━━━━━ PROVIDED MATERIAL ━━━━━

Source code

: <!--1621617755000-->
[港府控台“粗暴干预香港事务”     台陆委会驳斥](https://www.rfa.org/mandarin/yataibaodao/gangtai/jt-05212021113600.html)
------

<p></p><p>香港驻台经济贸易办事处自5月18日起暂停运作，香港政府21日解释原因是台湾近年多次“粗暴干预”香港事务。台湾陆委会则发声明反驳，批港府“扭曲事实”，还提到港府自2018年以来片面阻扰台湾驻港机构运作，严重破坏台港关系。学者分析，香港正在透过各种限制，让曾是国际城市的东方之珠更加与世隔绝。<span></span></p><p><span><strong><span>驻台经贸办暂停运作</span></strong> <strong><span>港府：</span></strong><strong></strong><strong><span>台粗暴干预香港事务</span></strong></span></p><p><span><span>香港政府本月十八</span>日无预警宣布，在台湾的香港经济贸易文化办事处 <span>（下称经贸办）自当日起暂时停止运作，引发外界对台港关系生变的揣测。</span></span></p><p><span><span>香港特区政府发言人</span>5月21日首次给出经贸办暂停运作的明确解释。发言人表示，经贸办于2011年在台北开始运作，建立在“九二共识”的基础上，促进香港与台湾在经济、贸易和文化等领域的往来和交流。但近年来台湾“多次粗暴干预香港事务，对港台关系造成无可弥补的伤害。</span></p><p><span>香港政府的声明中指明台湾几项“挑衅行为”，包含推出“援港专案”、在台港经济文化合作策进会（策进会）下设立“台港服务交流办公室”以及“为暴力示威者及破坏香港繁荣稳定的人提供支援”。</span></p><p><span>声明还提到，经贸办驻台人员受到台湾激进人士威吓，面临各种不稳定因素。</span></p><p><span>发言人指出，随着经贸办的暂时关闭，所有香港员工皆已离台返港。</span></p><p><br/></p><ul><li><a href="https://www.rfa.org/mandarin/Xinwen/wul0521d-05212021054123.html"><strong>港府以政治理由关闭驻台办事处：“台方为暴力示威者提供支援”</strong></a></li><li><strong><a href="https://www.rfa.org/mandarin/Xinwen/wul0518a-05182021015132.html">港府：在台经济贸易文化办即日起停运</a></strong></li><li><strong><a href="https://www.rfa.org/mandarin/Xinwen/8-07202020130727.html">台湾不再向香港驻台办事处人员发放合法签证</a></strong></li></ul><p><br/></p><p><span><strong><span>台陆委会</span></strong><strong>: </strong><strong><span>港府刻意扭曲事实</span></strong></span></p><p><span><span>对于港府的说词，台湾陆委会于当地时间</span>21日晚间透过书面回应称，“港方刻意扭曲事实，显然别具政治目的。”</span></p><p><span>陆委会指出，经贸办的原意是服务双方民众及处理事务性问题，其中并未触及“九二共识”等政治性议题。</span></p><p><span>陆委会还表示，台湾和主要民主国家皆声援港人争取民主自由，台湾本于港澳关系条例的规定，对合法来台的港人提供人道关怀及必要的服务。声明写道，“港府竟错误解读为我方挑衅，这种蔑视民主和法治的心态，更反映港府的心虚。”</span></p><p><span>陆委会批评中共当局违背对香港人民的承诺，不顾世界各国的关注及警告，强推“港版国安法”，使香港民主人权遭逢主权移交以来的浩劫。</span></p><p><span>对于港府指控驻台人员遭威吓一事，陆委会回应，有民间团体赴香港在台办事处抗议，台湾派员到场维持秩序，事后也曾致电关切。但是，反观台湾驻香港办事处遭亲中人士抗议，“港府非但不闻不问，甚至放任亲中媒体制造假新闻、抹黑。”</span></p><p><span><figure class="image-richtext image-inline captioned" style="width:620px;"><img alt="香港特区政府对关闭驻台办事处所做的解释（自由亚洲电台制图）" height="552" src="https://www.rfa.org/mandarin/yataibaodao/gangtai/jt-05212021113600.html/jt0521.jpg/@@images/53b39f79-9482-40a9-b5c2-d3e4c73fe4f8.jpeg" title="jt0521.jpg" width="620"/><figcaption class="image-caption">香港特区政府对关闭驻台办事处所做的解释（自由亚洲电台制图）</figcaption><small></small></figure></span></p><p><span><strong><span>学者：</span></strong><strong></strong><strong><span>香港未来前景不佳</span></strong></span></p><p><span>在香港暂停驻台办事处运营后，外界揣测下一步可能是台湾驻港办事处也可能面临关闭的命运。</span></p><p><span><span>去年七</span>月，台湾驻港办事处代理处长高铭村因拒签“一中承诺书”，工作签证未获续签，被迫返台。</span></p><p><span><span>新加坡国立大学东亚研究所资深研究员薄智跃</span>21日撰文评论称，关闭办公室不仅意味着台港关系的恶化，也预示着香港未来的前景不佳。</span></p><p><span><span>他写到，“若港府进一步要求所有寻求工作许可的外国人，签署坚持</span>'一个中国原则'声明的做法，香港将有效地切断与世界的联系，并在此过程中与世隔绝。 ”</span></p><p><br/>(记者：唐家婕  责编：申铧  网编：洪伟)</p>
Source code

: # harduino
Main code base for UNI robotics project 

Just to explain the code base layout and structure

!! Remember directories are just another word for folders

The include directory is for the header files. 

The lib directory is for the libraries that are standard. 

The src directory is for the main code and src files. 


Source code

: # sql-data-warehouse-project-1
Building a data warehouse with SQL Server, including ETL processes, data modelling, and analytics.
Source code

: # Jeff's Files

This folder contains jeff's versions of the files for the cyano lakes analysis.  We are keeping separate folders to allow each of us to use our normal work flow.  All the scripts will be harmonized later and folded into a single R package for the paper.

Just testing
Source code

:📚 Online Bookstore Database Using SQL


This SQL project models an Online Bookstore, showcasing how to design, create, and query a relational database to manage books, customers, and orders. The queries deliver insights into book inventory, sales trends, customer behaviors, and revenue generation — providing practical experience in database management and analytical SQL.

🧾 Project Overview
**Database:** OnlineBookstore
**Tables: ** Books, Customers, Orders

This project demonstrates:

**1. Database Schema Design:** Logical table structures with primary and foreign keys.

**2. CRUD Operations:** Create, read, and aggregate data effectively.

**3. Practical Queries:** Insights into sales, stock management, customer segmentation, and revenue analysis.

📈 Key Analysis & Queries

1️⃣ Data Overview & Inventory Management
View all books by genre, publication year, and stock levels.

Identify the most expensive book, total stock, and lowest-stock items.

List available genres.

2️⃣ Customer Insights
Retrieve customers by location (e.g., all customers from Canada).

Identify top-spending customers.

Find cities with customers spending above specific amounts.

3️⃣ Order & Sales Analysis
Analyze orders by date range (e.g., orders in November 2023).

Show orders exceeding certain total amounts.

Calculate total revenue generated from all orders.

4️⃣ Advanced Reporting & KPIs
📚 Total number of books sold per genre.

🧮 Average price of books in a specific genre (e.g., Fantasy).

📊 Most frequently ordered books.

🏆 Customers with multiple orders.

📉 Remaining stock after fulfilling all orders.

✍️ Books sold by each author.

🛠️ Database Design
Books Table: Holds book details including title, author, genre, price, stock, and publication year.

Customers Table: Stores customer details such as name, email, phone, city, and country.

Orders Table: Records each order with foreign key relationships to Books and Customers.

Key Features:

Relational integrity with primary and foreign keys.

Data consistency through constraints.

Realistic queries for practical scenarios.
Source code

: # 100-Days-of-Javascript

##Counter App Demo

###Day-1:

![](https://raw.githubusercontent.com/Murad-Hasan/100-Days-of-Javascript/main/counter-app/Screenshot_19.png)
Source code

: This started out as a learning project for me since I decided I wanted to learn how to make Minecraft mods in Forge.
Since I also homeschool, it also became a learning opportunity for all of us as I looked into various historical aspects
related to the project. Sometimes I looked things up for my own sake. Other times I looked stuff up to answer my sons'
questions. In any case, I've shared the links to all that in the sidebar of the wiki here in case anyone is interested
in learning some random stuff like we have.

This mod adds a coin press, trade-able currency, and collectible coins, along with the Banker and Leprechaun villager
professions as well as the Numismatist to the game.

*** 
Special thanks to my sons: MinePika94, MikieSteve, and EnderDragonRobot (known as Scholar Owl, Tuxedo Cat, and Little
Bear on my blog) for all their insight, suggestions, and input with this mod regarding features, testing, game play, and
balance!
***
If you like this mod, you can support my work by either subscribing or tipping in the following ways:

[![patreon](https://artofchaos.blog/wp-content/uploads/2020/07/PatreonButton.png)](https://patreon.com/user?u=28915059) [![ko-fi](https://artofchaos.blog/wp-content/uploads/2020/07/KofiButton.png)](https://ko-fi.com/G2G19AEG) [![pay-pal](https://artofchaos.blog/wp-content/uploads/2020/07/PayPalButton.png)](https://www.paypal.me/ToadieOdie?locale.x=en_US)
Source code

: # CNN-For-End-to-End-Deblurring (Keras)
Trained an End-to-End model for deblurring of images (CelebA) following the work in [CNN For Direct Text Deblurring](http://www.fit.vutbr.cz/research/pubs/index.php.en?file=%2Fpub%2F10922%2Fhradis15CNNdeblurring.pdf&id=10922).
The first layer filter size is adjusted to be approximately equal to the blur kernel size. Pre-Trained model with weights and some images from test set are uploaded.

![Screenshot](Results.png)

━━━━━

WHAT IS NEEDED
Using the records above, copy word for word the line with "4️⃣ Advanced Reporting & KPIs", the line with "mods in Forge.", and every line between them.

EXERCISE RESPONSE
4️⃣ Advanced Reporting & KPIs
📚 Total number of books sold per genre.

🧮 Average price of books in a specific genre (e.g., Fantasy).

📊 Most frequently ordered books.

🏆 Customers with multiple orders.

📉 Remaining stock after fulfilling all orders.

✍️ Books sold by each author.

🛠️ Database Design
Books Table: Holds book details including title, author, genre, price, stock, and publication year.

Customers Table: Stores customer details such as name, email, phone, city, and country.

Orders Table: Records each order with foreign key relationships to Books and Customers.

Key Features:

Relational integrity with primary and foreign keys.

Data consistency through constraints.

Realistic queries for practical scenarios.
Source code

: # 100-Days-of-Javascript

##Counter App Demo

###Day-1:

![](https://raw.githubusercontent.com/Murad-Hasan/100-Days-of-Javascript/main/counter-app/Screenshot_19.png)
Source code

: This started out as a learning project for me since I decided I wanted to learn how to make Minecraft mods in Forge.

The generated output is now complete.